ACTIVITY: Only lines containing "specified" belong in the answer, each copied from the entries below.

= = = = =

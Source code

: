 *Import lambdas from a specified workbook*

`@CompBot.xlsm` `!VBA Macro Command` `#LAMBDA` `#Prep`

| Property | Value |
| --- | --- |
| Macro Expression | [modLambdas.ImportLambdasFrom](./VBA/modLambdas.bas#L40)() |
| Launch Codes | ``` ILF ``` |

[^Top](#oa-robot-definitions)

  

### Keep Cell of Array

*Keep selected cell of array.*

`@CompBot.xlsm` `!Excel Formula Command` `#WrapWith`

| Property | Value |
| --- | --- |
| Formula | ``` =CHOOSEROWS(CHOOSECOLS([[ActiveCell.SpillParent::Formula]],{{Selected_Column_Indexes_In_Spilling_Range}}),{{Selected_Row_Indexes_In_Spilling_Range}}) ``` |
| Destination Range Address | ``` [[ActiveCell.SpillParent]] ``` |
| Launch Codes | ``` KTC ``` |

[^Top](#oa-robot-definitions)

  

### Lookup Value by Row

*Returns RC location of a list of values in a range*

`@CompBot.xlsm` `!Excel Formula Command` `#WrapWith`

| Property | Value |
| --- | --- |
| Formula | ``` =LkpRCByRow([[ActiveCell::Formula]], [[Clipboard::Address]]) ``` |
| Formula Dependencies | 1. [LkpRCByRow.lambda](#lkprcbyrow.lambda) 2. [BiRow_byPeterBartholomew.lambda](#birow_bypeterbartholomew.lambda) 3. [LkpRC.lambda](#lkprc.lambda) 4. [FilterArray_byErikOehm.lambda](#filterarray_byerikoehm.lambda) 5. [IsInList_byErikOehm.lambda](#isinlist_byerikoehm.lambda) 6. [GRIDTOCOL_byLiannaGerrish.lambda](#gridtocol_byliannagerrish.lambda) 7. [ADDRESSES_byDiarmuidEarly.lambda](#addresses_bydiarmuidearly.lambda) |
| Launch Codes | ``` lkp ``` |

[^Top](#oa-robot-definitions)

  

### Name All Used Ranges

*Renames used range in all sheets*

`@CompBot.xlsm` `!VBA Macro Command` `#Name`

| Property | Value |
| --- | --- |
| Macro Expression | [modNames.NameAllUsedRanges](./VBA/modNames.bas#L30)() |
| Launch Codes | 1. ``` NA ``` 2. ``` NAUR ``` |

= = = = =

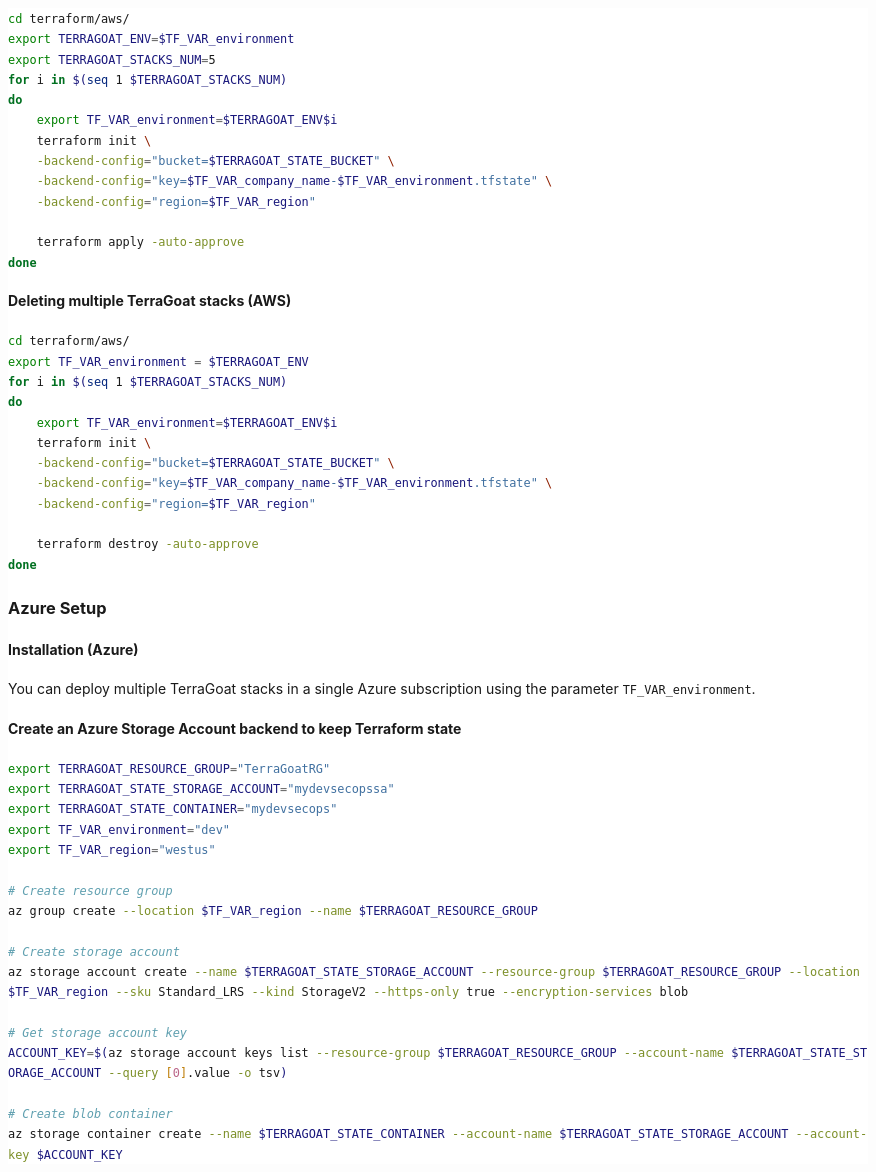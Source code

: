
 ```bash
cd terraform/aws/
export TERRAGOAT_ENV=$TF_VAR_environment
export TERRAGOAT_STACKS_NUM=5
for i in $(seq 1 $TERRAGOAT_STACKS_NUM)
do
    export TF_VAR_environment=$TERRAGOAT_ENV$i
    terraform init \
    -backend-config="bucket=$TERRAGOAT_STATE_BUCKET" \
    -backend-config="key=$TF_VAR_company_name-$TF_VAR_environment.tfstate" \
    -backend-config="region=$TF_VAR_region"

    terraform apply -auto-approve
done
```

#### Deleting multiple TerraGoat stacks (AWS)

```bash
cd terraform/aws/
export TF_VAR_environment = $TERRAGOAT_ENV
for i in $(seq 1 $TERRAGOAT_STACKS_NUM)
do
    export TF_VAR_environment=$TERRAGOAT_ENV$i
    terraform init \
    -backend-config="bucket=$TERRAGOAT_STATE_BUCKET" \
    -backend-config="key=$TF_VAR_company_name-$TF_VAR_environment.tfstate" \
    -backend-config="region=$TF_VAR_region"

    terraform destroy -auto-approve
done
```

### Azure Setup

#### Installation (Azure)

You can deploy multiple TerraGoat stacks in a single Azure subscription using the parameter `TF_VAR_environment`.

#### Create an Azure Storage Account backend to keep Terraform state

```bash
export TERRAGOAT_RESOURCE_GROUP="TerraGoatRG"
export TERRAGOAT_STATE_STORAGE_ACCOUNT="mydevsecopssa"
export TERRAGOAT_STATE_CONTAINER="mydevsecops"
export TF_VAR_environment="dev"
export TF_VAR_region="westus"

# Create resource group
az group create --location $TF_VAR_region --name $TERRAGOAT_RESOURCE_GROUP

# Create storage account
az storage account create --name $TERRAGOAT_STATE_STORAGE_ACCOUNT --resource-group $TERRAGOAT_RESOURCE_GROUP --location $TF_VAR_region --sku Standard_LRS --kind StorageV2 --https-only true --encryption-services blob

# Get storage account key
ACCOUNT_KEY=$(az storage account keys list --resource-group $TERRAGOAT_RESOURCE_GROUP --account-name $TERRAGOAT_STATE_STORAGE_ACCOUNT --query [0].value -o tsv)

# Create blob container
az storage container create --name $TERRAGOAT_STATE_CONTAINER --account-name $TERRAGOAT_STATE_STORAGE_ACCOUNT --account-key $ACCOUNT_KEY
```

= = = = =

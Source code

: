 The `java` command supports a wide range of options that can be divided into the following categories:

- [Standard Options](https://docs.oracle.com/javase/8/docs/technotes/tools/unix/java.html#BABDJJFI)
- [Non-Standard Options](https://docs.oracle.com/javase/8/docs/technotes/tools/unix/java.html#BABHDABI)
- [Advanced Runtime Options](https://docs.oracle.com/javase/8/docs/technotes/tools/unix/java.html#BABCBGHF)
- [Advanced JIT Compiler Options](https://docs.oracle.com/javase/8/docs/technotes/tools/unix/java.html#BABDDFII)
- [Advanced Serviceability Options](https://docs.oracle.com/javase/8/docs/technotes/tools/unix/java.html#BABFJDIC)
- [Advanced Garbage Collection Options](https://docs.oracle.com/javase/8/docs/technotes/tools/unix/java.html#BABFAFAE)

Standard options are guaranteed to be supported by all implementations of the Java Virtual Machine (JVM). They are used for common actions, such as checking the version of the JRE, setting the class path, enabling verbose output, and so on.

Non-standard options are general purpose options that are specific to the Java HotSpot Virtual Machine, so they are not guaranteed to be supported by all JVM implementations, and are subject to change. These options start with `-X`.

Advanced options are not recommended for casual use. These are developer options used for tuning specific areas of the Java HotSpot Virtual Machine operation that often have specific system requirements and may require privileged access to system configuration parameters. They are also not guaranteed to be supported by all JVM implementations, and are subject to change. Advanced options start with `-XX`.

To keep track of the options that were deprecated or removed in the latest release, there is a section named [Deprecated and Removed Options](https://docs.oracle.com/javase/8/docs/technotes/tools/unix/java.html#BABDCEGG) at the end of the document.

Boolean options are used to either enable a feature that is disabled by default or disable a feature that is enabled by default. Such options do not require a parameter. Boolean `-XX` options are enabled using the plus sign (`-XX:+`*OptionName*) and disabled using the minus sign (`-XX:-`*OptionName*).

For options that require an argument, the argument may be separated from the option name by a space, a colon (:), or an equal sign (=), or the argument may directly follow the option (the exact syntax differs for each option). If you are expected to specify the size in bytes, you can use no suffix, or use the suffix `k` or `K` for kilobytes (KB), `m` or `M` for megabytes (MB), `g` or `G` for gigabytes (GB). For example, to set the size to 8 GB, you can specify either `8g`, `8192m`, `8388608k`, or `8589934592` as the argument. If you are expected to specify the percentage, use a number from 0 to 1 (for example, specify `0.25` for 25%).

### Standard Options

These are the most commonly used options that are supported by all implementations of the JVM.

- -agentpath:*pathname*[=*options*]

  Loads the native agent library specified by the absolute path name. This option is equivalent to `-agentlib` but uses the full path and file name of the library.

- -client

= = = = =

ANSWER SPACE:
: *Import lambdas from a specified workbook*
  Loads the native agent library specified by the absolute path name. This option is equivalent to `-agentlib` but uses the full path and file name of the library.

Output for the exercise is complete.